Saudi Aramco IPO expected to raise $2 trillion in capital

Saudi’s crown prince, Mohammed bin Salman had previous unveiled sweeping plans to end Saudi’s “addiction to oil.” As part of his plans, the crown prince informed that the state owned Oil Company Saudi Aramco, valued around $2 trillion is expected to sell 5% through an IPO. The sale is expected to raise the capital to the public investment fund to nearly $2 trillion from approximately $160 billion.

“We will not allow our country ever to be at the mercy of commodity price volatility or external markets,” the crown prince said, speaking to journalists.

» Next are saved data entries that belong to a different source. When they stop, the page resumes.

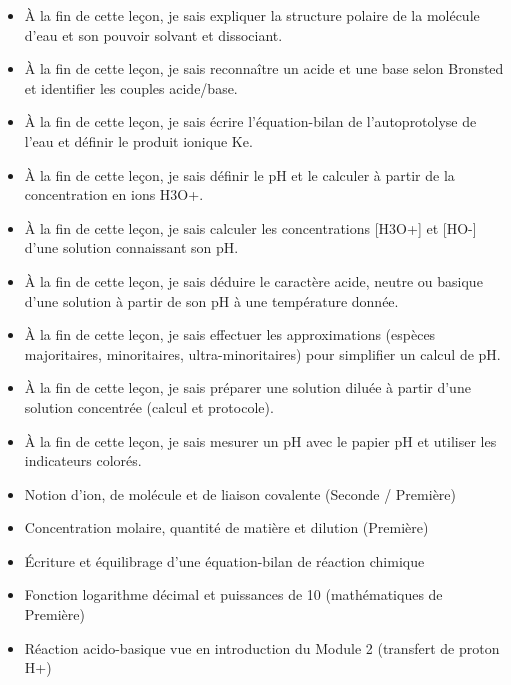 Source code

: \documentclass[11pt]{article}
\begin{document}
\begin{objectifs}
\begin{itemize}
\item À la fin de cette leçon, je sais expliquer la structure polaire de la molécule d'eau et son pouvoir solvant et dissociant.
\item À la fin de cette leçon, je sais reconnaître un acide et une base selon Bronsted et identifier les couples acide/base.
\item À la fin de cette leçon, je sais écrire l'équation-bilan de l'autoprotolyse de l'eau et définir le produit ionique Ke.
\item À la fin de cette leçon, je sais définir le pH et le calculer à partir de la concentration en ions H3O+.
\item À la fin de cette leçon, je sais calculer les concentrations [H3O+] et [HO-] d'une solution connaissant son pH.
\item À la fin de cette leçon, je sais déduire le caractère acide, neutre ou basique d'une solution à partir de son pH à une température donnée.
\item À la fin de cette leçon, je sais effectuer les approximations (espèces majoritaires, minoritaires, ultra-minoritaires) pour simplifier un calcul de pH.
\item À la fin de cette leçon, je sais préparer une solution diluée à partir d'une solution concentrée (calcul et protocole).
\item À la fin de cette leçon, je sais mesurer un pH avec le papier pH et utiliser les indicateurs colorés.
\end{itemize}
\end{objectifs}

\begin{prerequis}
\begin{itemize}
\item Notion d'ion, de molécule et de liaison covalente (Seconde / Première)
\item Concentration molaire, quantité de matière et dilution (Première)
\item Écriture et équilibrage d'une équation-bilan de réaction chimique
\item Fonction logarithme décimal et puissances de 10 (mathématiques de Première)
\item Réaction acido-basique vue en introduction du Module 2 (transfert de proton H+)
\end{itemize}
\end{prerequis}
\end{document}
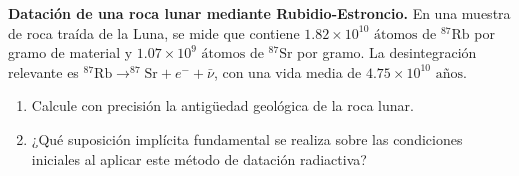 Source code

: \item \textbf{Datación de una roca lunar mediante Rubidio-Estroncio.}
En una muestra de roca traída de la Luna, se mide que contiene $1.82 \times 10^{10}\text{ átomos}$ de $^{87}\text{Rb}$ por gramo de material y $1.07 \times 10^9\text{ átomos}$ de $^{87}\text{Sr}$ por gramo. La desintegración relevante es $^{87}\text{Rb} \to ^{87}\text{Sr} + e^- + \bar{\nu}$, con una vida media de $4.75 \times 10^{10}\text{ años}$.
\begin{enumerate}
    \item Calcule con precisión la antigüedad geológica de la roca lunar.
    \item ¿Qué suposición implícita fundamental se realiza sobre las condiciones iniciales al aplicar este método de datación radiactiva?
\end{enumerate} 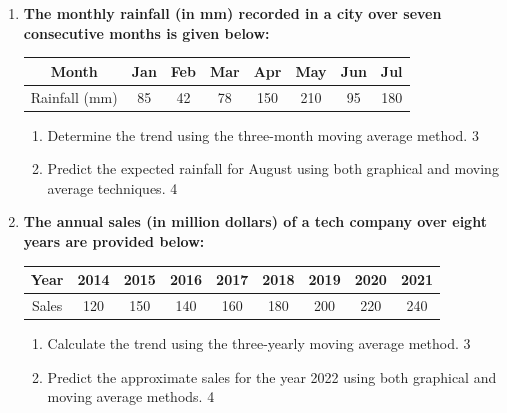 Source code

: \documentclass[a4paper,oneside]{book}
\begin{document}
\begin{enumerate}
\begin{enumerate}
\begin{enumerate}
\item
Compute the trend using the three-monthly moving average method. \hfill 3
\item
Estimate the approximate average temperature for the month of April using both graphical and moving average methods, and compare the projections. \hfill 4
\end{enumerate}

\item  
\textbf{The monthly rainfall (in mm) recorded in a city over seven consecutive months is given below:}  

\begin{table}[h]  
\centering  
\begin{tabular}{cccccccc}  
Month     & Jan  & Feb  & Mar  & Apr  & May  & Jun  & Jul  \\ \hline  
Rainfall (mm) & 85   & 42   & 78   & 150  & 210  & 95   & 180    
\end{tabular}  
\end{table}  

\begin{enumerate}  
    \item  
    Determine the trend using the three-month moving average method. \hfill 3  
    \item  
    Predict the expected rainfall for August using both graphical and moving average techniques. \hfill 4  
\end{enumerate}  


\item
\textbf{The annual sales (in million dollars) of a tech company over eight years are provided below:}

\begin{table}[h]
\centering
\begin{tabular}{ccccccccc}
Year     & 2014 & 2015 & 2016 & 2017 & 2018 & 2019 & 2020 & 2021 \\ \hline
Sales    & 120  & 150  & 140  & 160  & 180  & 200  & 220  & 240   
\end{tabular}
\end{table}

\begin{enumerate}
    \item  
    Calculate the trend using the three-yearly moving average method. \hfill 3
    \item
    Predict the approximate sales for the year 2022 using both graphical and moving average methods. \hfill 4
\end{enumerate}


\end{enumerate}
\end{enumerate}
\end{document}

Further reforms are expected including a cut in take-home pay and reducing subsidies on social and welfare programs which were hitherto supplemented by revenues from Oil production.

Has the Saudi Oil strategy backfired?

Much of the deficit comes from lower oil prices, a dilemma of its making.  When oil prices were starting to get oversupplied in 2014, OPEC’s largest oil producer surprised the world by continuing to pump oil at record levels instead of scaling back production. The decision that was announced in November 2014 has since then sent oil prices crashing, losing over 60% as a result. The purpose behind the decision was to drive the cheaper US shale oil producers out of the markets considering the higher breakeven levels. But instead, shale oil produces trimmed their costs while managing to drill more oil from existing wells and lower production costs to bring the breakeven levels lower.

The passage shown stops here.